Below is a sample of the audit report format, populated with the issues we most commonly find in Lovable, Bolt and v0 apps, so you can judge the depth before you pay. It is a sample of the format, not a real client's report. Client reports are confidential.

Report structure: executive summary in plain language → severity-ranked findings (what, why it matters, how to fix, effort) → a fixed-price quote to fix the criticals → a “fine as-is” list of what we checked and did not flag. Five findings shown here; real reports typically run 8–15.

CRITICAL Auth & access control Finding 1 of 5 · est. fix 4–6 h

Row-level security disabled on user tables

The Supabase tables holding user profiles and orders have RLS off. Any visitor with the public anon key, which ships in your frontend bundle by design, can read and modify every row via the auto-generated REST API.

Fix: Enable RLS on all tables; add per-user policies (auth.uid() = user_id); verify with an anonymous-role test suite.

CRITICAL Secrets Finding 2 of 5 · est. fix 2–3 h

Service-role key committed to git history

The Supabase service-role key (bypasses RLS entirely) appears in commit history from an early .env commit. Deleting the file later does not remove it from history.

Fix: Rotate the key immediately; purge history (git filter-repo) or rotate + accept history; move secrets to platform env vars; add secret scanning to CI.

HIGH Payments Finding 3 of 5 · est. fix 4–8 h

Checkout success screen without server-side verification

The app shows "Payment successful" based on the client-side redirect alone.

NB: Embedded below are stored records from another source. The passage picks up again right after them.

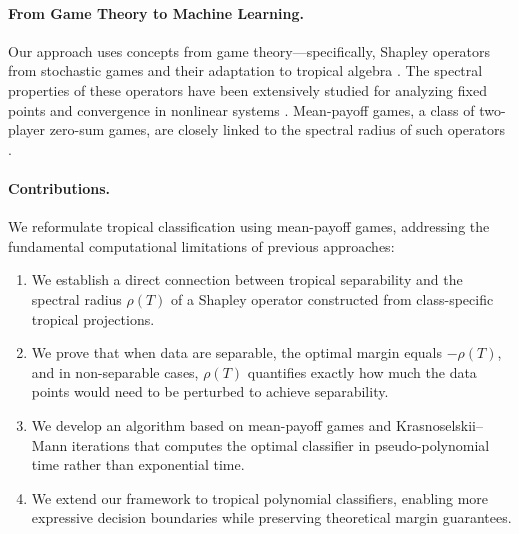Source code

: \documentclass{article}
\begin{document}
\paragraph{From Game Theory to Machine Learning.} Our approach uses concepts from game theory—specifically, Shapley operators from stochastic games \cite{shapley1953} and their adaptation to tropical algebra \cite{kolokoltsov1997}. The spectral properties of these operators have been extensively studied for analyzing fixed points and convergence in nonlinear systems \cite{gaubert2004}. Mean-payoff games, a class of two-player zero-sum games, are closely linked to the spectral radius of such operators \cite{zwick1996}. 

\paragraph{Contributions.} We reformulate tropical classification using mean-payoff games, addressing the fundamental computational limitations of previous approaches:

\begin{enumerate}
    \item We establish a direct connection between tropical separability and the spectral radius $\rho(T)$ of a Shapley operator constructed from class-specific tropical projections.
    
    \item We prove that when data are separable, the optimal margin equals $-\rho(T)$, and in non-separable cases, $\rho(T)$ quantifies exactly how much the data points would need to be perturbed to achieve separability.
    
    \item We develop an algorithm based on mean-payoff games and Krasnoselskii--Mann iterations that computes the optimal classifier in pseudo-polynomial time rather than exponential time.
    
    \item We extend our framework to tropical polynomial classifiers, enabling more expressive decision boundaries while preserving theoretical margin guarantees.
\end{enumerate}
\end{document}
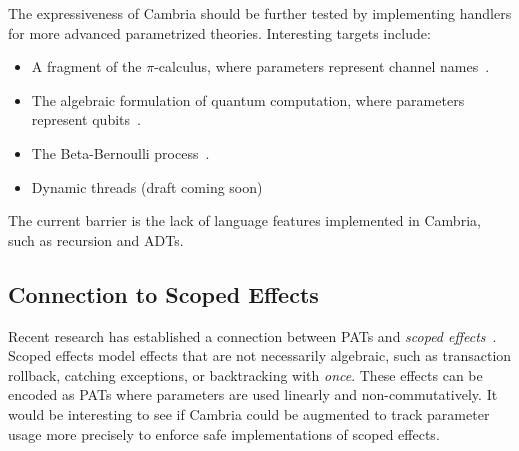\documentclass{article}
\theoremstyle{definition}
\theoremstyle{remark}
\begin{document}
The expressiveness of Cambria should be further tested by implementing handlers for more advanced parametrized theories.
Interesting targets include:
\begin{itemize}
  \item A fragment of the $\pi$-calculus, where parameters represent channel names~\cite{staton_instances_2013}.
  \item The algebraic formulation of quantum computation, where parameters represent qubits~\cite{staton_algebraic_2015}.
  \item The Beta-Bernoulli process~\cite{staton_beta_2018}.
  \item Dynamic threads (draft coming soon)
\end{itemize}
The current barrier is the lack of language features implemented in Cambria, such as recursion and ADTs.

\subsection{Connection to Scoped Effects}

Recent research has established a connection between PATs and \emph{scoped effects}~\cite{lindley_scoped_2024}.
Scoped effects model effects that are not necessarily algebraic, such as transaction rollback, catching exceptions, or backtracking with \emph{once}.
These effects can be encoded as PATs where parameters are used linearly and non-commutatively.
It would be interesting to see if Cambria could be augmented to track parameter usage more precisely to enforce safe implementations of scoped effects.



\end{document}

There is no webhook verifying the Stripe event, so a user can reach the paid state without a completed charge, and real failed payments look identical to successes.

Fix: Implement the checkout.session.completed webhook with signature verification; gate paid features on the verified server-side state.

HIGH Error handling Finding 4 of 5 · est. fix 2–4 h

API routes return stack traces to the client

Unhandled exceptions in API routes return full stack traces (file paths, query fragments) to the browser: useful reconnaissance for an attacker, confusing for users.

Fix: Add a global error boundary on API routes: log the full error server-side, return a generic message with a correlation ID.

MEDIUM Monitoring Finding 5 of 5 · est. fix 2–3 h

No error tracking or uptime monitoring

There is no way to know the app is broken until a customer emails. No Sentry/uptime check, no alerting, and "production" shares a database with preview deployments.

Fix: Add Sentry (or similar) + a free uptime monitor; separate the production database from previews; alert to email.

Then the report ends with a number

Every report closes with a fixed-price quote to fix the criticals (most apps fit the €990 critical fix sprint, and the €299 audit fee is credited) and an honest list of what we checked and found fine, so you know what you're not paying to fix.